The olive orchard is located at the entrance of the garden, across from the visitor center and café. Placed in a very picturesque spot among the Mission and Manzanillo olive trees is the steel sculpture ‘Carmel Karma,’ by the artist Marilyn Kuksht. The steel blue color and interesting curves sit well among the organic lines of the tree branches.
The sunken garden is surrounded by exquisitely manicured hedges, trees, and an abundance of flowers. There is a tranquil reflecting pool at the center where the sculpture ‘Flow,’ by Roger Stoller, stands on a pedestal spiraling up toward the sky. The Clock Tower in the background reflects off the pool.
In the meadow section of the garden, among more olive orchards, rests Karen Cusolito‘s ‘Tumble Leaf.’ An interactive piece, the leaf-shaped steel frame features comfy pillows where visitors can lie down and relax. Traverse the field a little farther to find an interesting basket-like sculpture made of wood, steel and rope, called ‘Foundations,’ by Payson McNett. This area features other unique sculptures as well.
Next to the meadow, there is a luxurious pool and pavilion, which is a great place to sit and view the Clock Tower. Set at the far end of the pool is Marilyn Kuksht’s steel sculpture ‘Levels of Involvement.’
Head over to the walled garden to experience an explosion of color. Sitting among some lovely orange-pink flowers on the sundial path is a stainless steel sculpture called ‘Six of One,’ by Dan Good. The silver-colored sculpture combined with the backdrop of the colorful flowers is a stunning sight.
Walk toward the Chartres garden and see splashes of pink, red, and white flowers, among which stands an inspiring, bronze sculpture, ‘Formicida Stirpis,’ by Adon Valenziano. This giant ant-like sculpture has intricate extensions that resemble tree branches.
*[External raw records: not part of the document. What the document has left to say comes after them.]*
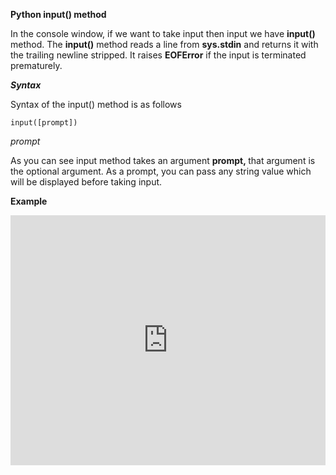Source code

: <!DOCTYPE html><html><head></head><body><p><strong>Python input() method</strong></p><p>In the console window, if we want to take input then input we have <strong>input()</strong> method. The <strong>input()</strong> method reads a line from <strong>sys.stdin</strong> and returns it with the trailing newline stripped. It raises <strong>EOFError</strong> if the input is terminated prematurely.</p><p><em><strong>Syntax</strong></em></p><p>Syntax of the input() method is as follows</p><pre class="language-markup"><code>input([prompt])</code></pre><p><em>prompt&nbsp;</em></p><p>As you can see input method takes an argument&nbsp;<strong>prompt,&nbsp;</strong>that argument is the optional argument. As a prompt, you can pass any string value which will be displayed before taking input.</p><p><strong>Example</strong></p><p><iframe src="https://repl.it/@SourabhSomani/input-function-python?lite=true" width="100%" height="400px" frameborder="no" scrolling="no" sandbox="allow-forms allow-pointer-lock allow-popups allow-same-origin allow-scripts allow-modals" allowfullscreen="allowfullscreen"></iframe></p></body></html>
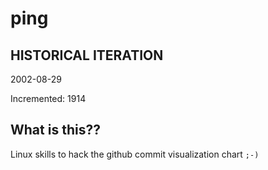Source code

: # ping

## HISTORICAL ITERATION
2002-08-29

Incremented: 1914

## What is this?? 
Linux skills to hack the github commit visualization chart `;-)`
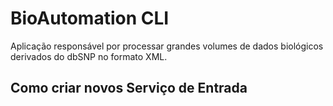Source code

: # BioAutomation CLI

Aplicação responsável por processar grandes volumes de dados biológicos derivados do dbSNP no formato XML.


## Como criar novos Serviço de Entrada

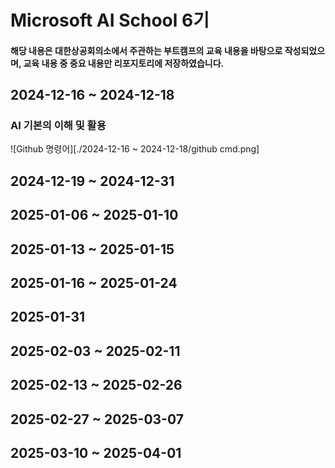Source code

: # Microsoft AI School 6기
#### 해당 내용은 대한상공회의소에서 주관하는 부트캠프의 교육 내용을 바탕으로 작성되었으며, 교육 내용 중 중요 내용만 리포지토리에 저장하였습니다.

## 2024-12-16 ~ 2024-12-18
### AI 기본의 이해 및 활용
![Github 명령어][./2024-12-16 ~ 2024-12-18/github cmd.png]

## 2024-12-19 ~ 2024-12-31



## 2025-01-06 ~ 2025-01-10



## 2025-01-13 ~ 2025-01-15



## 2025-01-16 ~ 2025-01-24



## 2025-01-31



## 2025-02-03 ~ 2025-02-11



## 2025-02-13 ~ 2025-02-26



## 2025-02-27 ~ 2025-03-07



## 2025-03-10 ~ 2025-04-01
An Irish yew-covered allée (a walkway) leads to the High Place, an elevated area at the southern end of the garden that provides a great view. Along the way, visitors will pass through the rose garden, which is filled with 500 types of roses, the vegetable garden, where huge pumpkins and other vegetables from the squash family are sprouting, and the cutting garden. In the midst of it all, there are more sculptures to view.
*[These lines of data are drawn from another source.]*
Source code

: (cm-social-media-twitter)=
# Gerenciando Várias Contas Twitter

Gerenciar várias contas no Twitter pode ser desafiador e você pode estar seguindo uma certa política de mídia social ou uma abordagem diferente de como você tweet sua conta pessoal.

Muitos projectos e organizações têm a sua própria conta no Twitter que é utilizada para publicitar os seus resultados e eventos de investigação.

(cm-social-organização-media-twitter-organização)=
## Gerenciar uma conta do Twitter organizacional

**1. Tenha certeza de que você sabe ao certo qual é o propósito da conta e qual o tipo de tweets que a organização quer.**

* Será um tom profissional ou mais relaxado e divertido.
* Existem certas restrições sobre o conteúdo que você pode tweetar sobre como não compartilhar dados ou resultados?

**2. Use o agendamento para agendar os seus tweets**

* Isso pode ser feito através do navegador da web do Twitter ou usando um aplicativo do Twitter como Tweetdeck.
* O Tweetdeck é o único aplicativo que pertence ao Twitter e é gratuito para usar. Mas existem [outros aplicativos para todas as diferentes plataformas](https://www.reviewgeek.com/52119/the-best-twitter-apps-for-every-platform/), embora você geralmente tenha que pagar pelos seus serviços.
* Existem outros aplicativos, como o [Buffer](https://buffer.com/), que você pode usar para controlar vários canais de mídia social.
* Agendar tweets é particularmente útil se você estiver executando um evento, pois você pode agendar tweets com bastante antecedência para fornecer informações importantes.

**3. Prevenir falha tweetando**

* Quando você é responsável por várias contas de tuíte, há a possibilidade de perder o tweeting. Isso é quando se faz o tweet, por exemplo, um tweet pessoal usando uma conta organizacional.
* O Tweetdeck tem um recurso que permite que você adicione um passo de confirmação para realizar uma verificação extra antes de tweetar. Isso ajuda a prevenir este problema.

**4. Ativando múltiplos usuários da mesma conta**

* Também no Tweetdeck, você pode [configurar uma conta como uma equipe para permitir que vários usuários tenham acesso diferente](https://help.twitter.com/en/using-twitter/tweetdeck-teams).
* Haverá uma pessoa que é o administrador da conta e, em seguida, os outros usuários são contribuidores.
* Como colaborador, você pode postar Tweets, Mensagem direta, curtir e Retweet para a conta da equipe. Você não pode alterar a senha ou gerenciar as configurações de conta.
The High Place is situated on a semi-circle surrounded by lush trees. This is a great place to sit on a bench, relax, and take in picturesque views of the surroundings. To the west, there is a fruit garden and a daffodil meadow, and just beyond that, there is a large expanse of land that is fenced off and closed to the public. It’s a beautiful area where deer can sometimes be seen eating and wandering around.
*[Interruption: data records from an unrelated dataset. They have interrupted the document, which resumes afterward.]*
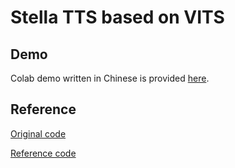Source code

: # Stella TTS based on VITS



## Demo
Colab demo written in Chinese is provided [here](https://colab.research.google.com/drive/1nKa-l15f_talGvIwPmKTLYwwaE1Mztjg?usp=sharing).

## Reference

[Original code](https://github.com/jaywalnut310/vits)

[Reference code](https://github.com/CjangCjengh/vits)
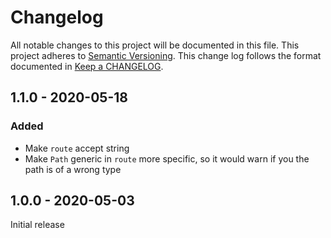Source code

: # Changelog

All notable changes to this project will be documented in this file.
This project adheres to [Semantic Versioning].
This change log follows the format documented in [Keep a CHANGELOG].

[semantic versioning]: http://semver.org/
[keep a changelog]: http://keepachangelog.com/

## 1.1.0 - 2020-05-18

### Added

- Make `route` accept string
- Make `Path` generic in `route` more specific, so it would warn if you the path is of a wrong type

## 1.0.0 - 2020-05-03

Initial release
The country house can be toured as part of the entry fee. There are some exhibit sculptures in the entry courtyard and along the side of the house. At the end of the tour, stop by the gift shop across the way, which sells everything from plants to clothing and jewelry. There is also a section of food items, like honey, jams, and spices, along with gardening tools and decorations. It’s a fun place to shop, with unique items and great gifts.